After years of digging through the files of the KGB—the communist state security agency formerly known as the NKVD—a mass grave with over a dozen Chabad-Lubavitch followers murdered at the hands of the Soviets in 1938, was located and marked with tombstone last week.
Today, Rabbi Mendel Marosov, 98, takes a break from studying a scholarly Jewish book to recall those days when his father and brother were taken away. “For many years we did not know what happened to father. The NKVD told us that they cannot divulge any information about his whereabouts,” Morosov told lubavitch.com.“We did not know that he was executed until many years later.”
Morosov’s father Rabbi Elchanon Dov (Chonya) served as the aide of the fifth and sixth Chabad Rebbes, respectively, Rabbi Shalom Dovber and Rabbi Joseph I. Schneersohn. Chonya was an activist for Judaism, working fearlessly under the noses of the Soviets until he was arrested in 1927 together with Rabbi Joseph I. Schneersohn. He remained in prison for three years.

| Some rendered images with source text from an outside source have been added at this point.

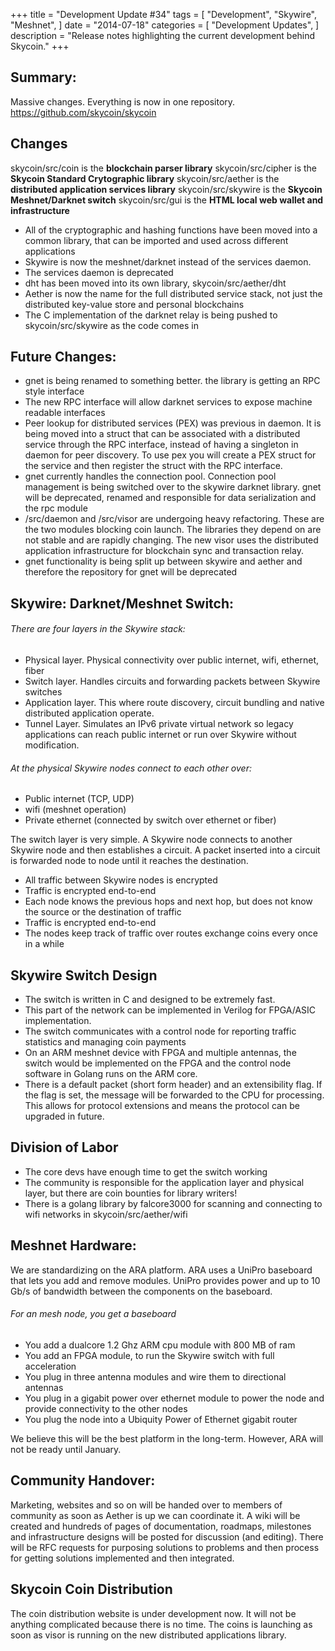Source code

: +++
title = "Development Update #34"
tags = [
    "Development",
    "Skywire",
    "Meshnet",
]
date = "2014-07-18"
categories = [
    "Development Updates",
]
description = "Release notes highlighting the current development behind Skycoin."
+++

## Summary:

Massive changes. Everything is now in one repository. https://github.com/skycoin/skycoin

## Changes

skycoin/src/coin is the **blockchain parser library**
skycoin/src/cipher is the **Skycoin Standard Crytographic library**
skycoin/src/aether is the **distributed application services library**
skycoin/src/skywire is the **Skycoin Meshnet/Darknet switch**
skycoin/src/gui is the **HTML local web wallet and infrastructure**

- All of the cryptographic and hashing functions have been moved into a common library, that can be imported and used across different applications
- Skywire is now the meshnet/darknet instead of the services daemon.
- The services daemon is deprecated
- dht has been moved into its own library, skycoin/src/aether/dht
- Aether is now the name for the full distributed service stack, not just the distributed key-value store and personal blockchains
- The C implementation of the darknet relay is being pushed to skycoin/src/skywire as the code comes in

## Future Changes:

- gnet is being renamed to something better. the library is getting an RPC style interface
- The new RPC interface will allow darknet services to expose machine readable interfaces
- Peer lookup for distributed services (PEX) was previous in daemon. It is being moved into a struct that can be associated with a distributed service through the RPC interface, instead of having a singleton in daemon for peer discovery. To use pex you will create a PEX struct for the service and then register the struct with the RPC interface.
- gnet currently handles the connection pool. Connection pool management is being switched over to the skywire darknet library. gnet will be deprecated, renamed and responsible for data serialization and the rpc module
- /src/daemon and /src/visor are undergoing heavy refactoring. These are the two modules blocking coin launch. The libraries they depend on are not stable and are rapidly changing. The new visor uses the distributed application infrastructure for blockchain sync and transaction relay.
- gnet functionality is being split up between skywire and aether and therefore the repository for gnet will be deprecated

## Skywire: Darknet/Meshnet Switch:

###### There are four layers in the Skywire stack:
- Physical layer. Physical connectivity over public internet, wifi, ethernet, fiber
- Switch layer. Handles circuits and forwarding packets between Skywire switches
- Application layer. This where route discovery, circuit bundling and native distributed application operate.
- Tunnel Layer. Simulates an IPv6 private virtual network so legacy applications can reach public internet or run over Skywire without modification.

###### At the physical Skywire nodes connect to each other over:
- Public internet (TCP, UDP)
- wifi (meshnet operation)
- Private ethernet (connected by switch over ethernet or fiber)

The switch layer is very simple. A Skywire node connects to another Skywire node and then establishes a circuit. A packet inserted into a circuit is forwarded node to node until it reaches the destination.

- All traffic between Skywire nodes is encrypted
- Traffic is encrypted end-to-end
- Each node knows the previous hops and next hop, but does not know the source or the destination of traffic
- Traffic is encrypted end-to-end
- The nodes keep track of traffic over routes exchange coins every once in a while

## Skywire Switch Design
- The switch is written in C and designed to be extremely fast.
- This part of the network can be implemented in Verilog for FPGA/ASIC implementation.
- The switch communicates with a control node for reporting traffic statistics and managing coin payments
- On an ARM meshnet device with FPGA and multiple antennas, the switch would be implemented on the FPGA and the control node software in Golang runs on the ARM core.
- There is a default packet (short form header) and an extensibility flag. If the flag is set, the message will be forwarded to the CPU for processing. This allows for protocol extensions and means the protocol can be upgraded in future.

## Division of Labor
- The core devs have enough time to get the switch working
- The community is responsible for the application layer and physical layer, but there are coin bounties for library writers!
- There is a golang library by falcore3000 for scanning and connecting to wifi networks in skycoin/src/aether/wifi

## Meshnet Hardware:

We are standardizing on the ARA platform. ARA uses a UniPro baseboard that lets you add and remove modules.  UniPro provides power and up to 10 Gb/s of bandwidth between the components on the baseboard.

###### For an mesh node, you get a baseboard
- You add a dualcore 1.2 Ghz ARM cpu module with 800 MB of ram
- You add an FPGA module, to run the Skywire switch with full acceleration
- You plug in three antenna modules and wire them to directional antennas
- You plug in a gigabit power over ethernet module to power the node and provide connectivity to the other nodes
- You plug the node into a Ubiquity Power of Ethernet gigabit router

We believe this will be the best platform in the long-term. However, ARA will not be ready until January.

## Community Handover:

Marketing, websites and so on will be handed over to members of community as soon as Aether is up we can coordinate it. A wiki will be created and hundreds of pages of documentation, roadmaps, milestones and infrastructure designs will be posted for discussion (and editing). There will be RFC requests for purposing solutions to problems and then process for getting solutions implemented and then integrated.

## Skycoin Coin Distribution

The coin distribution website is under development now. It will not be anything complicated because there is no time. The coins is launching as soon as visor is running on the new distributed applications library.

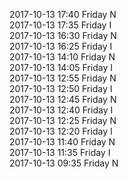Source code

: 2017-10-13 17:40 Friday  N  
2017-10-13 17:35 Friday  I  
2017-10-13 16:30 Friday  N  
2017-10-13 16:25 Friday  I  
2017-10-13 14:10 Friday  N  
2017-10-13 14:05 Friday  I  
2017-10-13 12:55 Friday  N  
2017-10-13 12:50 Friday  I  
2017-10-13 12:45 Friday  N  
2017-10-13 12:40 Friday  I  
2017-10-13 12:25 Friday  N  
2017-10-13 12:20 Friday  I  
2017-10-13 11:40 Friday  N  
2017-10-13 11:35 Friday  I  
2017-10-13 09:35 Friday  N  
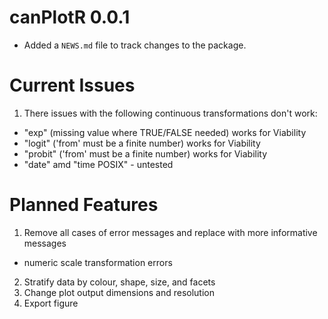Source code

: # canPlotR 0.0.1

* Added a `NEWS.md` file to track changes to the package.

# Current Issues
1. There issues with the following continuous transformations don't work: 

  + "exp" (missing value where TRUE/FALSE needed) works for Viability
  + "logit" ('from' must be a finite number) works for Viability
  + "probit" ('from' must be a finite number) works for Viability
  + "date" amd "time POSIX" - untested

# Planned Features
1. Remove all cases of error messages and replace with more informative messages
  + numeric scale transformation errors
2. Stratify data by colour, shape, size, and facets
3. Change plot output dimensions and resolution
4. Export figure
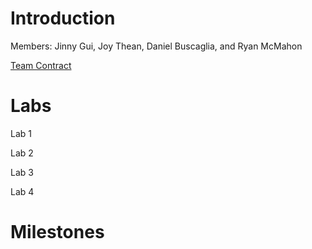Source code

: # Introduction

Members: Jinny Gui, Joy Thean, Daniel Buscaglia, and Ryan McMahon

[Team Contract](https://drive.google.com/file/d/1-kGICPlhbmg0IWlSnd9KlUpACal9PjoH/view?usp=sharing)

# Labs
Lab 1

Lab 2

Lab 3

Lab 4

# Milestones

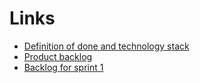Links
===
* [Definition of done and technology stack](definition-and-stack.md)
* [Product backlog](https://helsinkifi-my.sharepoint.com/:x:/g/personal/gadamson_ad_helsinki_fi/EaBFDDpmDTFNs5V0jFAsA3ABkgP_PZ7NUz5YkMXjyY-Ybw?e=hUmNol)
* [Backlog for sprint 1](https://trello.com/b/LG5QtBCT/sprint-backlog-1)
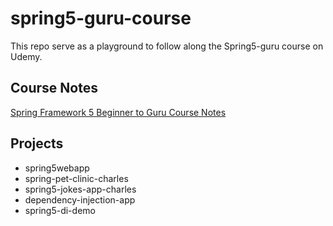 # spring5-guru-course
This repo serve as a playground to follow along the Spring5-guru course on Udemy.


## Course Notes
[Spring Framework 5 Beginner to Guru Course Notes](https://github.com/dailiang18bb/spring5-guru-course/blob/master/Spring-Framework-5–Beginner-to-Guru-Course-Notes.md)


## Projects
 - spring5webapp
 - spring-pet-clinic-charles
 - spring5-jokes-app-charles
 - dependency-injection-app
 - spring5-di-demo
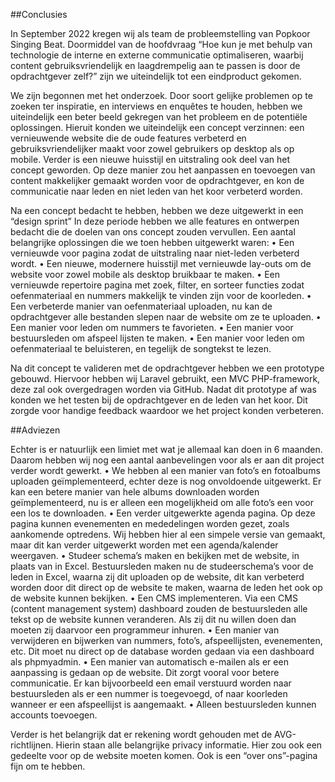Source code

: ##Conclusies

In September 2022 kregen wij als team de probleemstelling van Popkoor Singing Beat. Doormiddel van de hoofdvraag “Hoe kun je met behulp van technologie de interne en externe communicatie optimaliseren, waarbij content gebruiksvriendelijk en laagdrempelig aan te passen is door de opdrachtgever zelf?” zijn we uiteindelijk tot een eindproduct gekomen.

We zijn begonnen met het onderzoek. Door soort gelijke problemen op te zoeken ter inspiratie, en interviews en enquêtes te houden, hebben we uiteindelijk een beter beeld gekregen van het probleem en de potentiële oplossingen. Hieruit konden we uiteindelijk een concept verzinnen: een vernieuwende website die de oude features verbeterd en gebruiksvriendelijker maakt voor zowel gebruikers op desktop als op mobile. Verder is een nieuwe huisstijl en uitstraling ook deel van het concept geworden. Op deze manier zou het aanpassen en toevoegen van content makkelijker gemaakt worden voor de opdrachtgever, en kon de communicatie naar leden en niet leden van het koor verbeterd worden.

Na een concept bedacht te hebben, hebben we deze uitgewerkt in een “design sprint” In deze periode hebben we alle features en ontwerpen bedacht die de doelen van ons concept zouden vervullen. Een aantal belangrijke oplossingen die we toen hebben uitgewerkt waren:
•	Een vernieuwde voor pagina zodat de uitstraling naar niet-leden verbeterd wordt.
•	Een nieuwe, modernere huisstijl met vernieuwde lay-outs om de website voor zowel mobile als desktop bruikbaar te maken.
•	Een vernieuwde repertoire pagina met zoek, filter, en sorteer functies zodat oefenmateriaal en nummers makkelijk te vinden zijn voor de koorleden.
•	Een verbeterde manier van oefenmateriaal uploaden, nu kan de opdrachtgever alle bestanden slepen naar de website om ze te uploaden.
•	Een manier voor leden om nummers te favorieten.
•	Een manier voor bestuursleden om afspeel lijsten te maken.
•	Een manier voor leden om oefenmateriaal te beluisteren, en tegelijk de songtekst te lezen.

Na dit concept te valideren met de opdrachtgever hebben we een prototype gebouwd. Hiervoor hebben wij Laravel gebruikt, een MVC PHP-framework, deze zal ook overgedragen worden via GitHub. Nadat dit prototype af was konden we het testen bij de opdrachtgever en de leden van het koor. Dit zorgde voor handige feedback waardoor we het project konden verbeteren.

##Adviezen

Echter is er natuurlijk een limiet met wat je allemaal kan doen in 6 maanden. Daarom hebben wij nog een aantal aanbevelingen voor als er aan dit project verder wordt gewerkt.
•	We hebben al een manier van foto’s en fotoalbums uploaden geïmplementeerd, echter deze is nog onvoldoende uitgewerkt. Er kan een betere manier van hele albums downloaden worden geïmplementeerd, nu is er alleen een mogelijkheid om alle foto’s een voor een los te downloaden.
•	Een verder uitgewerkte agenda pagina. Op deze pagina kunnen evenementen en mededelingen worden gezet, zoals aankomende optredens. Wij hebben hier al een simpele versie van gemaakt, maar dit kan verder uitgewerkt worden met een agenda/kalender weergaven.
•	Studeer schema’s maken en bekijken met de website, in plaats van in Excel. Bestuursleden maken nu de studeerschema’s voor de leden in Excel, waarna zij dit uploaden op de website, dit kan verbeterd worden door dit direct op de website te maken, waarna de leden het ook op de website kunnen bekijken.
•	Een CMS implementeren. Via een CMS (content management system) dashboard zouden de bestuursleden alle tekst op de website kunnen veranderen. Als zij dit nu willen doen dan moeten zij daarvoor een programmeur inhuren.
•	Een manier van verwijderen en bijwerken van nummers, foto’s, afspeellijsten, evenementen, etc. Dit moet nu direct op de database worden gedaan via een dashboard als phpmyadmin.
•	Een manier van automatisch e-mailen als er een aanpassing is gedaan op de website. Dit zorgt vooral voor betere communicatie. Er kan bijvoorbeeld een email verstuurd worden naar bestuursleden als er een nummer is toegevoegd, of naar koorleden wanneer er een afspeellijst is aangemaakt.
•	Alleen bestuursleden kunnen accounts toevoegen.

Verder is het belangrijk dat er rekening wordt gehouden met de AVG-richtlijnen. Hierin staan alle belangrijke privacy informatie. Hier zou ook een gedeelte voor op de website moeten komen. Ook is een “over ons”-pagina fijn om te hebben.
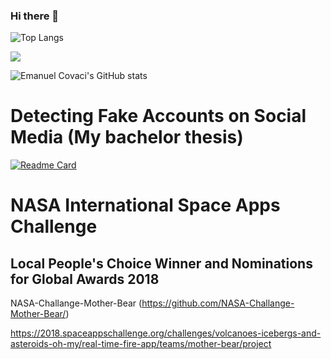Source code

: ### Hi there 👋

<!--
**emanuelcovaci/emanuelcovaci** is a ✨ _special_ ✨ repository because its `README.md` (this file) appears on your GitHub profile.

Here are some ideas to get you started:

- 🔭 I’m currently working on ...
- 🌱 I’m currently learning ...
- 👯 I’m looking to collaborate on ...
- 🤔 I’m looking for help with ...
- 💬 Ask me about ...
- 📫 How to reach me: ...
- 😄 Pronouns: ...
- ⚡ Fun fact: ...

<!--
Q: How come your activity is so low on github? 

A: Lately I work with more closed-source software.

Got more questions?

Please email me!
-->

![Top Langs](https://github-readme-stats.vercel.app/api/top-langs/?username=emanuelcovaci&theme=buefy&count_private=true&layout=compact)

![](https://visitor-badge.laobi.icu/badge?page_id=emanuelcovaci)


![Emanuel Covaci's GitHub stats](https://github-readme-stats.vercel.app/api?username=emanuelcovaci&&theme=buefy&count_private=true)
# Detecting Fake Accounts on Social Media  (My bachelor thesis)

[![Readme Card](https://github-readme-stats.vercel.app/api/pin/?username=emanuelcovaci&repo=twittop)](https://github.com/emanuelcovaci/twittop)

# NASA International Space Apps Challenge

## Local People's Choice Winner and Nominations for Global Awards 2018
NASA-Challange-Mother-Bear (https://github.com/NASA-Challange-Mother-Bear/)

https://2018.spaceappschallenge.org/challenges/volcanoes-icebergs-and-asteroids-oh-my/real-time-fire-app/teams/mother-bear/project

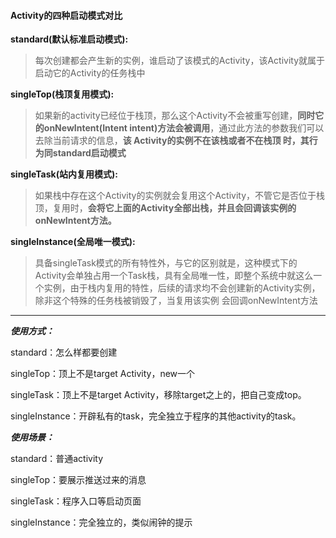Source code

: #### Activity的四种启动模式对比

**standard\(默认标准启动模式\):**

> 每次创建都会产生新的实例，谁启动了该模式的Activity，该Activity就属于启动它的Activity的任务栈中

**singleTop\(栈顶复用模式\):**

> 如果新的activity已经位于栈顶，那么这个Activity不会被重写创建，**同时它的onNewIntent\(Intent intent\)方法会被调用**，通过此方法的参数我们可以去除当前请求的信息，**该 Activity的实例不在该栈或者不在栈顶 时，其行为同standard启动模式**

**singleTask\(站内复用模式\):**

> 如果栈中存在这个Activity的实例就会复用这个Activity，不管它是否位于栈顶，复用时，**会将它上面的Activity全部出栈，并且会回调该实例的onNewIntent方法。**

**singleInstance\(全局唯一模式\):**

> 具备singleTask模式的所有特性外，与它的区别就是，这种模式下的Activity会单独占用一个Task栈，具有全局唯一性，即整个系统中就这么一个实例，由于栈内复用的特性，后续的请求均不会创建新的Activity实例，除非这个特殊的任务栈被销毁了，当复用该实例 会回调onNewIntent方法

---

_**使用方式：**_

standard：怎么样都要创建

singleTop：顶上不是target Activity，new一个

singleTask：顶上不是target Activity，移除target之上的，把自己变成top。

singleInstance：开辟私有的task，完全独立于程序的其他activity的task。

_**使用场景：**_

standard：普通activity

singleTop：要展示推送过来的消息

singleTask：程序入口等启动页面

singleInstance：完全独立的，类似闹钟的提示


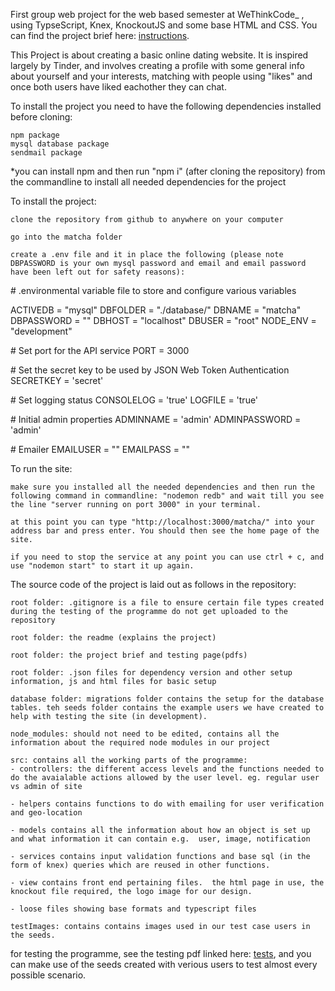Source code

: First group web project for the web based semester at WeThinkCode_ , using TypseScript, Knex, KnockoutJS and some base HTML and CSS. You can find the project brief here: [instructions](https://github.com/Hallocoos/matcha/blob/master/matcha.en.pdf).

This Project is about creating a basic online dating website. It is inspired largely by Tinder, and involves creating a profile with some general info about yourself and your interests, matching with people using "likes" and once both users have liked eachother they can chat.

To install the project you need to have the following dependencies installed before cloning:

    npm package
    mysql database package
    sendmail package

*you can install npm and then run "npm i" (after cloning the repository) from the commandline to install all needed dependencies for the project

To install the project:

    clone the repository from github to anywhere on your computer

    go into the matcha folder

    create a .env file and it in place the following (please note DBPASSWORD is your own mysql password and email and email password have been left out for safety reasons):
    
\# .environmental variable file to store and configure various variables

ACTIVEDB = "mysql"
DBFOLDER = "./database/"
DBNAME = "matcha"
DBPASSWORD = ""
DBHOST = "localhost"
DBUSER = "root"
NODE_ENV = "development"

\# Set port for the API service
PORT = 3000

\# Set the secret key to be used by JSON Web Token Authentication
SECRETKEY = 'secret'

\# Set logging status 
CONSOLELOG = 'true'
LOGFILE = 'true'

\# Initial admin properties
ADMINNAME = 'admin'
ADMINPASSWORD = 'admin'

\# Emailer
EMAILUSER = ""
EMAILPASS = ""

To run the site:

    make sure you installed all the needed dependencies and then run the following command in commandline: "nodemon redb" and wait till you see the line "server running on port 3000" in your terminal.
    
    at this point you can type "http://localhost:3000/matcha/" into your address bar and press enter. You should then see the home page of the site.

    if you need to stop the service at any point you can use ctrl + c, and use "nodemon start" to start it up again. 

The source code of the project is laid out as follows in the repository:

    root folder: .gitignore is a file to ensure certain file types created during the testing of the programme do not get uploaded to the repository

    root folder: the readme (explains the project)

    root folder: the project brief and testing page(pdfs)

    root folder: .json files for dependency version and other setup information, js and html files for basic setup

    database folder: migrations folder contains the setup for the database tables. teh seeds folder contains the example users we have created to help with testing the site (in development).

    node_modules: should not need to be edited, contains all the information about the required node modules in our project

    src: contains all the working parts of the programme:
    - controllers: the different access levels and the functions needed to do the avaialable actions allowed by the user level. eg. regular user vs admin of site

    - helpers contains functions to do with emailing for user verification and geo-location

    - models contains all the information about how an object is set up and what information it can contain e.g.  user, image, notification

    - services contains input validation functions and base sql (in the form of knex) queries which are reused in other functions.

    - view contains front end pertaining files.  the html page in use, the knockout file required, the logo image for our design. 

    - loose files showing base formats and typescript files

    testImages: contains contains images used in our test case users in the seeds.

for testing the programme, see the testing pdf linked here: [tests](https://github.com/Hallocoos/matcha/blob/master/matcha.markingsheet.pdf), and you can make use of the seeds created with verious users to test almost every possible scenario.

Upon his release he settled in St. Petersburg, then called Leningrad, and resumed his activities, organizing clandestine adult education classes in Jewish studies at night. The NKVD put out a warrant for his arrest and thus his life on the run began. To evade them, he changed his name to Duber Posner and disguised his appearance. But in 1938, at age 61, he was among at least a dozen leaders of the Chabad underground who were arrested, their fate unknown for years.
In 2008, with the family still in the dark, one of Morosov’s great-grandchildren visited the city. He turned for help to Rabbi Ifrah Abramov, an educator in the local Chabad school. Abramov began searching the NKVD archives.
Since then he uncovered thousands of pages of testimony given by the victims during their interrogation. “He came to my home and presented me with the documents,” says the 98-year-old son. “I made one request: if he finds my father’s gravesite, he should erect a tombstone.”
Abramov continued his search. In 2012 he learned that all those rounded up on that spring night in 1938 were summarily executed. They were buried in the Levasovskoj government cemetery. Now the date of their deaths was finally known.
When Abramov came to the cemetery to find out where the group was buried, he was brushed off. He persisted, negotiating an obstacle course of bueraucratic red tape, until, in the spring of 2014, cemetery clerks pulled out old maps and Abramov found the exact location they were buried.
Recently, permission was granted to erect a marker on the site, a development late in coming for the nonagenarian rabbi who has difficulty getting around inside his home.
“I myself can’t travel to the cemetery. But at least now my family can go and pay their respects. There is finally a matzevah, [tombstone] and for this I am grateful.”
The marker includes the names of the other activists who were killed and buried there that night: Rabbis Pinchus Althaus, Shmuel Nemotin, Yitzchok Raskin, Meir Friedman, Yehshayahu Gold, Dovber Koznitzov, Feivish Esterin, Shaul Katzenelenbogen, Yaakov Golobchik and Elchonon Epstein.